(Stored data)
· · · ·
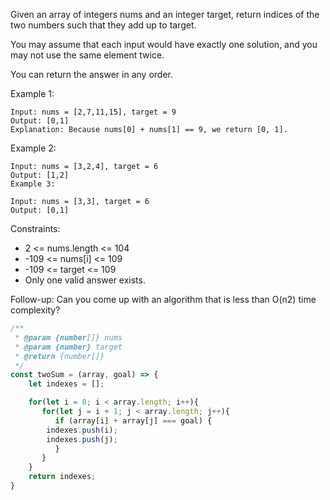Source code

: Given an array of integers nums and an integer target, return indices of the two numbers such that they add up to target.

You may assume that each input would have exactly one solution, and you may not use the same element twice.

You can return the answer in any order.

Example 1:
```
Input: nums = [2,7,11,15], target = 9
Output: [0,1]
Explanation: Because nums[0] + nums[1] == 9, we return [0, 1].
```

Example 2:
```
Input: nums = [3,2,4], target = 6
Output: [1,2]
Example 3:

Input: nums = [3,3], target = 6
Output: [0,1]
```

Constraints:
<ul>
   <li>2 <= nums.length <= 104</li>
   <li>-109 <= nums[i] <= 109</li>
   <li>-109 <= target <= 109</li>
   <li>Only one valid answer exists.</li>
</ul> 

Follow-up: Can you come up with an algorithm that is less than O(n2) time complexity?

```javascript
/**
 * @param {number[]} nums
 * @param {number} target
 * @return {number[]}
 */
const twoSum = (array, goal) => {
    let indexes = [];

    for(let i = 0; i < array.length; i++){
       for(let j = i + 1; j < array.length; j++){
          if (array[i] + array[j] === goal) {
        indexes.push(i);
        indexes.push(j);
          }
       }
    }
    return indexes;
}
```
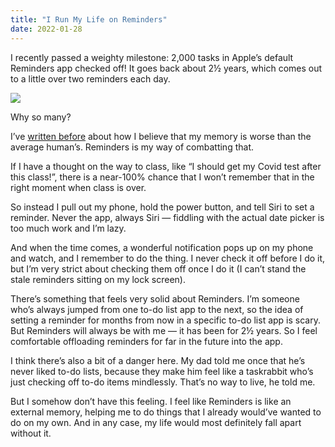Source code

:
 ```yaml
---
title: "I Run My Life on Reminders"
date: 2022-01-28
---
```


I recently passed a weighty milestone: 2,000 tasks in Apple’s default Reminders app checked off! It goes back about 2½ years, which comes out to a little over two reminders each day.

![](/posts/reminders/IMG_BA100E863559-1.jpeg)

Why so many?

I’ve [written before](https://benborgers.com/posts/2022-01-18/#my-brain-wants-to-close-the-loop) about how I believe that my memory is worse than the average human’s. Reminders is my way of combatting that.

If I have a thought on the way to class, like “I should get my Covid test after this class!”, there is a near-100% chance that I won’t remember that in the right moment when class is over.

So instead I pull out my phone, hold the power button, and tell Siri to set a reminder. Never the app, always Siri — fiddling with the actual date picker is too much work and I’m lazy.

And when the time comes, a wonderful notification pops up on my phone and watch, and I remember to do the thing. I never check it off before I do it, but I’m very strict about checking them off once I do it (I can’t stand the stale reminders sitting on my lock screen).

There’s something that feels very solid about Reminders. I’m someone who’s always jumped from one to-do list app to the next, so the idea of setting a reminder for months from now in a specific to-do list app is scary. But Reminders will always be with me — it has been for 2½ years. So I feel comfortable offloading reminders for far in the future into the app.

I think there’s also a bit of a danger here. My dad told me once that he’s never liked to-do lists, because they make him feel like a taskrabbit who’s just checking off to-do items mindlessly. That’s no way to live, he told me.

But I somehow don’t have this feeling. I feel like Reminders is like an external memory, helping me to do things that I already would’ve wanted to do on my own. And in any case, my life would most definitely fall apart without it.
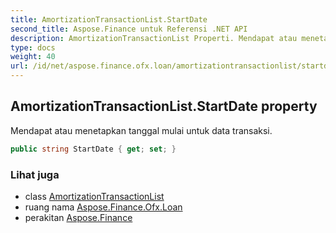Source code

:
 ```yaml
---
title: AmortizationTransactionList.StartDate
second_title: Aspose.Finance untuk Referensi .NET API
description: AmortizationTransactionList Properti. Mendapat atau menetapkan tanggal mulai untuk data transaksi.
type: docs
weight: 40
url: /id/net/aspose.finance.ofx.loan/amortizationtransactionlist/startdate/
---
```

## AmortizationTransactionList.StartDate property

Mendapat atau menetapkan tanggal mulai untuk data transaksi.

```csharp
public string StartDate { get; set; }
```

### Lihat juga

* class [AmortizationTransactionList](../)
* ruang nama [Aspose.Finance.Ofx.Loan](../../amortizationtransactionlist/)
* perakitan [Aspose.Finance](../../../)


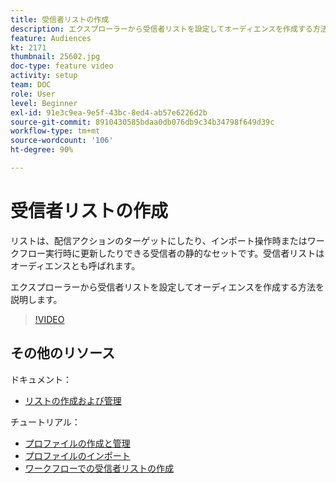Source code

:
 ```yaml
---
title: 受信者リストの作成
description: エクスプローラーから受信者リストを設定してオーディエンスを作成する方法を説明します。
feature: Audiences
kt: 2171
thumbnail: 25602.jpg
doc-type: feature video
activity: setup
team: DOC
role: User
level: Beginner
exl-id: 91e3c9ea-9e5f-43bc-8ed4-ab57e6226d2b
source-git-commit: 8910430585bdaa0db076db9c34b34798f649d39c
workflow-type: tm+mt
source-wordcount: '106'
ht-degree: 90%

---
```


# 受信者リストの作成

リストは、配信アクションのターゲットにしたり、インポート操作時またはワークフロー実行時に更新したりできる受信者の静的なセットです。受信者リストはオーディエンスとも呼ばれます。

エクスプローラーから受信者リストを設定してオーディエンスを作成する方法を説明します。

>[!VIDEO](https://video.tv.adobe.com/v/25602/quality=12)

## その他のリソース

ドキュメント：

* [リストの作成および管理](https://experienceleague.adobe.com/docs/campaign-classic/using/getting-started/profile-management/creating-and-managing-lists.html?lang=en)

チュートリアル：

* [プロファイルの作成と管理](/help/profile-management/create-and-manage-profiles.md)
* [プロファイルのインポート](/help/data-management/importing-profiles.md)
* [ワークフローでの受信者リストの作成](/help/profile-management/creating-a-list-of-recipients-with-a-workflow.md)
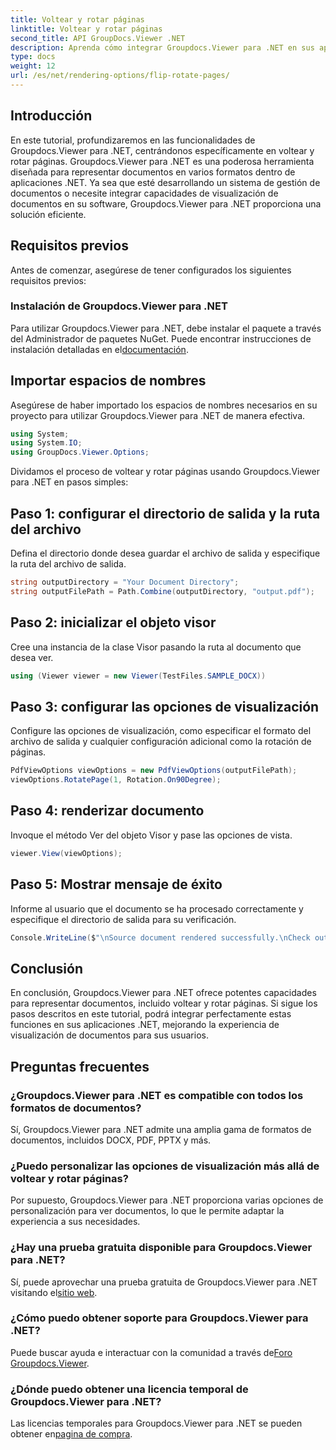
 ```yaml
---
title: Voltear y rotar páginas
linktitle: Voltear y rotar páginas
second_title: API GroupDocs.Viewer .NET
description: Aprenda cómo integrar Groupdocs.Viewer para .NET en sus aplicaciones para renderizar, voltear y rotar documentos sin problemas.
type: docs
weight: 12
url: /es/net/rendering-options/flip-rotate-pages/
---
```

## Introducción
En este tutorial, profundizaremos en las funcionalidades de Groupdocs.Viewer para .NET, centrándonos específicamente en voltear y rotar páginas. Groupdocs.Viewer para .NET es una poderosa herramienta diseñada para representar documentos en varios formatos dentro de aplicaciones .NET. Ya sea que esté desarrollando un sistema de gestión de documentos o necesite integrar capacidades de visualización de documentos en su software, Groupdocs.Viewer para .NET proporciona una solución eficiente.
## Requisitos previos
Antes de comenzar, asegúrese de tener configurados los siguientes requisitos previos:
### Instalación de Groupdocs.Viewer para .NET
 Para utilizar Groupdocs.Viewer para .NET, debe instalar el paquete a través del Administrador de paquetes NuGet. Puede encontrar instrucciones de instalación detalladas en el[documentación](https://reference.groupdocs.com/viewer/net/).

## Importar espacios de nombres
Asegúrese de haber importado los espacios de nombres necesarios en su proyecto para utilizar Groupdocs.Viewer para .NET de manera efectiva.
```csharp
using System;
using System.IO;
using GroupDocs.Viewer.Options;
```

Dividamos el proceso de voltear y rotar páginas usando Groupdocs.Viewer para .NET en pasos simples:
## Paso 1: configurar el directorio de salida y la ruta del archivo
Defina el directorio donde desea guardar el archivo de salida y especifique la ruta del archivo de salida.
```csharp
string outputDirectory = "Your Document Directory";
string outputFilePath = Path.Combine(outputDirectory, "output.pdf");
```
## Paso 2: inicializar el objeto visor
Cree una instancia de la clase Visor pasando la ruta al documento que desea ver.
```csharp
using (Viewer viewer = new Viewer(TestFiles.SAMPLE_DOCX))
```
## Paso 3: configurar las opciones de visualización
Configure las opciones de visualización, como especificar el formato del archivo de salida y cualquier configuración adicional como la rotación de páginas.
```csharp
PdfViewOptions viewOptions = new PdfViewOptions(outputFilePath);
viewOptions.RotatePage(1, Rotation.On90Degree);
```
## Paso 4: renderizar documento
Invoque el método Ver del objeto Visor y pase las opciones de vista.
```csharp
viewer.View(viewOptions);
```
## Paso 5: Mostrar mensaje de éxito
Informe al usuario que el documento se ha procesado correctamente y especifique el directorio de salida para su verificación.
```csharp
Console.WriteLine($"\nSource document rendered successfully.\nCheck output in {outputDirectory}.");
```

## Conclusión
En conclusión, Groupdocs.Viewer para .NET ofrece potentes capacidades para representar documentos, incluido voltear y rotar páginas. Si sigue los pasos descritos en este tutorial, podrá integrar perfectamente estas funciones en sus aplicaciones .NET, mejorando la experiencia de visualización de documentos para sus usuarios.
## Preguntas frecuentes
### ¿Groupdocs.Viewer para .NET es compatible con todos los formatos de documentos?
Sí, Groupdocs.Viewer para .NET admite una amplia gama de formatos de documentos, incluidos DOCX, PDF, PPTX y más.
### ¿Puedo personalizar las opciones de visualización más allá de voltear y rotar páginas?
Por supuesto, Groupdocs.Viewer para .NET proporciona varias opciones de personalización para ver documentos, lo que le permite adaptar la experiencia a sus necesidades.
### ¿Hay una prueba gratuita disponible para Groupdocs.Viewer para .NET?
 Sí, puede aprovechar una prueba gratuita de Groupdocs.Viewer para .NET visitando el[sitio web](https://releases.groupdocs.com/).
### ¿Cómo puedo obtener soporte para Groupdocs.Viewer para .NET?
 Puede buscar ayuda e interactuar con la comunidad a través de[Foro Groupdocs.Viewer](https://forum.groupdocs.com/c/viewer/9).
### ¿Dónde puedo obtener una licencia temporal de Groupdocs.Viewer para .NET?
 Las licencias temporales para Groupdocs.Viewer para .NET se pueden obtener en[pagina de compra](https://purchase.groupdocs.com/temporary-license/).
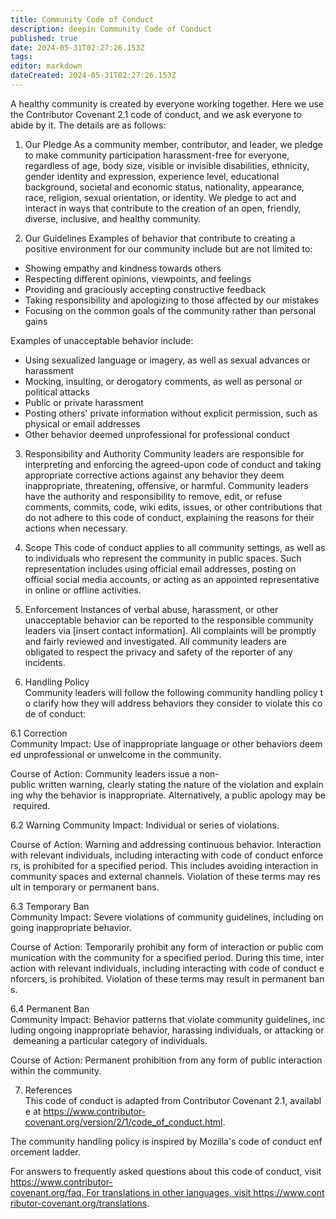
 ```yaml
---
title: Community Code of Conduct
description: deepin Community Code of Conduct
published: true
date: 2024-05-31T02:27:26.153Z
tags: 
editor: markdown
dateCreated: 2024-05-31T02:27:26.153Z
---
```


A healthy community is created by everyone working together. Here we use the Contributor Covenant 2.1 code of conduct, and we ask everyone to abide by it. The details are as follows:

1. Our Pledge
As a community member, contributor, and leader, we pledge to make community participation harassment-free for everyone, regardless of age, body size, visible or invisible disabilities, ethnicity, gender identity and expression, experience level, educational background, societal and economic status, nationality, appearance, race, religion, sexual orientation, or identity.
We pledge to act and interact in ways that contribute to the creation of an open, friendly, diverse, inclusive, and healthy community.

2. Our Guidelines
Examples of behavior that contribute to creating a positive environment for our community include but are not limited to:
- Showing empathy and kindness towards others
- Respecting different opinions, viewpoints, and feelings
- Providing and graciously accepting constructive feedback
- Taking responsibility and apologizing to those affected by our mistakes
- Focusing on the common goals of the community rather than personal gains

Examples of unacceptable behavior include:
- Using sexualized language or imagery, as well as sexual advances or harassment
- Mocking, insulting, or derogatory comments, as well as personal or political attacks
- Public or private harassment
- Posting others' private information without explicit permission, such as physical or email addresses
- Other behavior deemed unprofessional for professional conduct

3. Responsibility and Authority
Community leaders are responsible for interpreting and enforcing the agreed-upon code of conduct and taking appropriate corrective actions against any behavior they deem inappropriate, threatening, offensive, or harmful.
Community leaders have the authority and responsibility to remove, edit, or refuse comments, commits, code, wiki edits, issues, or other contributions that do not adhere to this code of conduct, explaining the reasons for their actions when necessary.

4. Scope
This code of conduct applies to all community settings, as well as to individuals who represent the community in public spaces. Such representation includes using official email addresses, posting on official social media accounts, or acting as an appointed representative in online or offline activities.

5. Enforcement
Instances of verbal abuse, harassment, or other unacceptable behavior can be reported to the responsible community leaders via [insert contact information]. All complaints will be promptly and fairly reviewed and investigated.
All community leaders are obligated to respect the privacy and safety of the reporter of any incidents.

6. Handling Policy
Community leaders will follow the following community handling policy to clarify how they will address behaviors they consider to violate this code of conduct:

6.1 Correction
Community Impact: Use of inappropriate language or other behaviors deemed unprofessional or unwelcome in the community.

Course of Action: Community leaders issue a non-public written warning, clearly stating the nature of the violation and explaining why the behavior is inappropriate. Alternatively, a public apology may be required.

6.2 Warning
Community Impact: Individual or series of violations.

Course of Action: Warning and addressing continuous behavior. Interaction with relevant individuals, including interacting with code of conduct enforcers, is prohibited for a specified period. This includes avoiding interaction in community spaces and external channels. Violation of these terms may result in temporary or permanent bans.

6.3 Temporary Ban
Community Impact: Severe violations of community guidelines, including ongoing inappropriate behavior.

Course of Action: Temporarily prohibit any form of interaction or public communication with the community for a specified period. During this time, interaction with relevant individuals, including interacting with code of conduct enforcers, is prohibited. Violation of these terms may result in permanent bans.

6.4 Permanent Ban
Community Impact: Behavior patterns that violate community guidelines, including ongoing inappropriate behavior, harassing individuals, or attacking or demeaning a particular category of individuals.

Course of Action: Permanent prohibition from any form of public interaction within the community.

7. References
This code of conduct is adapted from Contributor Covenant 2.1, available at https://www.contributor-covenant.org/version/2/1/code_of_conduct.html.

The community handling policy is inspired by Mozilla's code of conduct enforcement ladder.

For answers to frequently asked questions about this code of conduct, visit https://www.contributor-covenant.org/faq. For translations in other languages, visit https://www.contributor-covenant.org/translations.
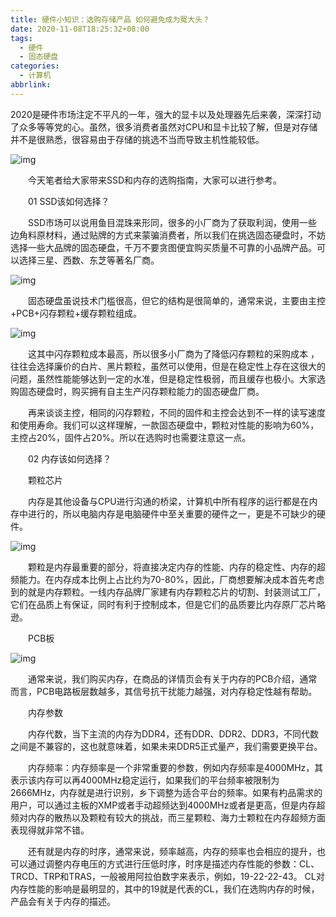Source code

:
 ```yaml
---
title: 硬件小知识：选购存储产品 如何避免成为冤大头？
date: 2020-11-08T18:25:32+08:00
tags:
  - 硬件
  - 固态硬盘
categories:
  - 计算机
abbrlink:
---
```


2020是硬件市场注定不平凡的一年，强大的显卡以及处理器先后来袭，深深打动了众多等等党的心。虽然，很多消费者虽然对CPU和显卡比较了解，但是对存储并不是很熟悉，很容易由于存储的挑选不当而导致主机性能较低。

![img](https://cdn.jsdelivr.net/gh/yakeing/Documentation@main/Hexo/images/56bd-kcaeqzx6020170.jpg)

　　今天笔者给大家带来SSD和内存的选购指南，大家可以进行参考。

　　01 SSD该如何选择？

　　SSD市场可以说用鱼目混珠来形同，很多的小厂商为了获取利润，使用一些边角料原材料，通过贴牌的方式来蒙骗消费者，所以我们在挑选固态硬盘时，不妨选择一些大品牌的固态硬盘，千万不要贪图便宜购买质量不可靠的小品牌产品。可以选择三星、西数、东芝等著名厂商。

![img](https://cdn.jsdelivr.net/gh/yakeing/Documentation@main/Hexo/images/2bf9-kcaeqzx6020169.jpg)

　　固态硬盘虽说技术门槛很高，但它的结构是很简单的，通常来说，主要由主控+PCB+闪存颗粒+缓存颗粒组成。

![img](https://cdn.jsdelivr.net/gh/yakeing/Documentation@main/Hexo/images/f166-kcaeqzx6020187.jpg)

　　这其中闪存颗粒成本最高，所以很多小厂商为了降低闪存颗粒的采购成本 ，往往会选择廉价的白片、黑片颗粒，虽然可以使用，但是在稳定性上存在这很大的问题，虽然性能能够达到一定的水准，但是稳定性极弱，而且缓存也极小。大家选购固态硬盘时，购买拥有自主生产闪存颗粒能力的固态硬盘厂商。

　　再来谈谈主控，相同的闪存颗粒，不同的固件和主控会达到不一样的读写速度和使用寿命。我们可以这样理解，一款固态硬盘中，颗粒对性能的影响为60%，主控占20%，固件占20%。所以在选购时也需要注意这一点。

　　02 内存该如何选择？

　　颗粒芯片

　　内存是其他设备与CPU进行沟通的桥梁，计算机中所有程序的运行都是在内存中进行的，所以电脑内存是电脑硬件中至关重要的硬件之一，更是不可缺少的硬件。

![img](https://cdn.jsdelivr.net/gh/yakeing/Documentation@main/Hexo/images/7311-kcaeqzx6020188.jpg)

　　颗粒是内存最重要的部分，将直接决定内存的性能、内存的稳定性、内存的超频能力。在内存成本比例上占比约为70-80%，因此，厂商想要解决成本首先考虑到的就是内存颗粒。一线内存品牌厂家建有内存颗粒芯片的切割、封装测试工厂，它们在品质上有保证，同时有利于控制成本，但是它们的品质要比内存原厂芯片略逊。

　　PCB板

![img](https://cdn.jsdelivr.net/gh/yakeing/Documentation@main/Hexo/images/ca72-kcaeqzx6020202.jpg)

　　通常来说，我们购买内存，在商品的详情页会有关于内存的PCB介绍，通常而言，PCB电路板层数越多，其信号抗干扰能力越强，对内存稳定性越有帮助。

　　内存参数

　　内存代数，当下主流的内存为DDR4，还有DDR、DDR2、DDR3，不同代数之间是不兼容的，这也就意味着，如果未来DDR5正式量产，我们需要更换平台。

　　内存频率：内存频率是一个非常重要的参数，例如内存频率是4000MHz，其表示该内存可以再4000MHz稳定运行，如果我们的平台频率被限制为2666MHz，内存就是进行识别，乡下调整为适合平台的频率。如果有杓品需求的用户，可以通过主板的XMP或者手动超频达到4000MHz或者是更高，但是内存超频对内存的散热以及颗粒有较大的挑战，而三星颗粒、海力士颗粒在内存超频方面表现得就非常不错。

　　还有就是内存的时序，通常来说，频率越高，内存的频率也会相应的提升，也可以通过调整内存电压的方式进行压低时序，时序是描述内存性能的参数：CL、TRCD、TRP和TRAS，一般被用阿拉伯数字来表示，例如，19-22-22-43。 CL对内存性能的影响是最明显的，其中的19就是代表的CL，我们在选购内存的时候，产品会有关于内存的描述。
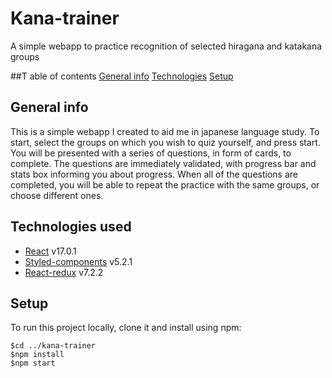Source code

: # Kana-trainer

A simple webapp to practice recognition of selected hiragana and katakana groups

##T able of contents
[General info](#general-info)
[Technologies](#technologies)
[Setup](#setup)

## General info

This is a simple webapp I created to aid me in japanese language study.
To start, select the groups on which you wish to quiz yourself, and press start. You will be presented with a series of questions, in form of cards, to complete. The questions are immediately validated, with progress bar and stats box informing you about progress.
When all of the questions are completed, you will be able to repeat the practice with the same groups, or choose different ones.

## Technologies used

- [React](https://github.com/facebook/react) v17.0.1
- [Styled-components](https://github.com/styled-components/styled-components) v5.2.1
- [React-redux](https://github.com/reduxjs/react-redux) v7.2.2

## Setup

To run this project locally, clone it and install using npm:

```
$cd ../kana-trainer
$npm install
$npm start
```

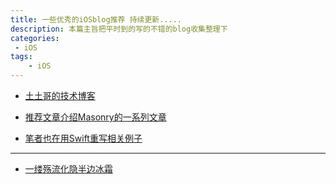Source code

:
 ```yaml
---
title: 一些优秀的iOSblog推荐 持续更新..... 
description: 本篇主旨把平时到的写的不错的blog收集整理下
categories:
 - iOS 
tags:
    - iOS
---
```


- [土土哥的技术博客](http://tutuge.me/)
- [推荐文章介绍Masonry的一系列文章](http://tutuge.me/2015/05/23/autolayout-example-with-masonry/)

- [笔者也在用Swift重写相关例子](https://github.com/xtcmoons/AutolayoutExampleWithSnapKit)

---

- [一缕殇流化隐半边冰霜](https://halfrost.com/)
· · · ·
* **What needs to be done**: Transcribe only this stretch of the data: the line with "## その他のリソース", the line with "## Introducción", and every line in between. Leave out the pictures.

* **Reply to the exercise**:
## その他のリソース

ドキュメント：

* [リストの作成および管理](https://experienceleague.adobe.com/docs/campaign-classic/using/getting-started/profile-management/creating-and-managing-lists.html?lang=en)

チュートリアル：

* [プロファイルの作成と管理](/help/profile-management/create-and-manage-profiles.md)
* [プロファイルのインポート](/help/data-management/importing-profiles.md)
* [ワークフローでの受信者リストの作成](/help/profile-management/creating-a-list-of-recipients-with-a-workflow.md)
 ```yaml
---
title: Voltear y rotar páginas
linktitle: Voltear y rotar páginas
second_title: API GroupDocs.Viewer .NET
description: Aprenda cómo integrar Groupdocs.Viewer para .NET en sus aplicaciones para renderizar, voltear y rotar documentos sin problemas.
type: docs
weight: 12
url: /es/net/rendering-options/flip-rotate-pages/
---
```

## Introducción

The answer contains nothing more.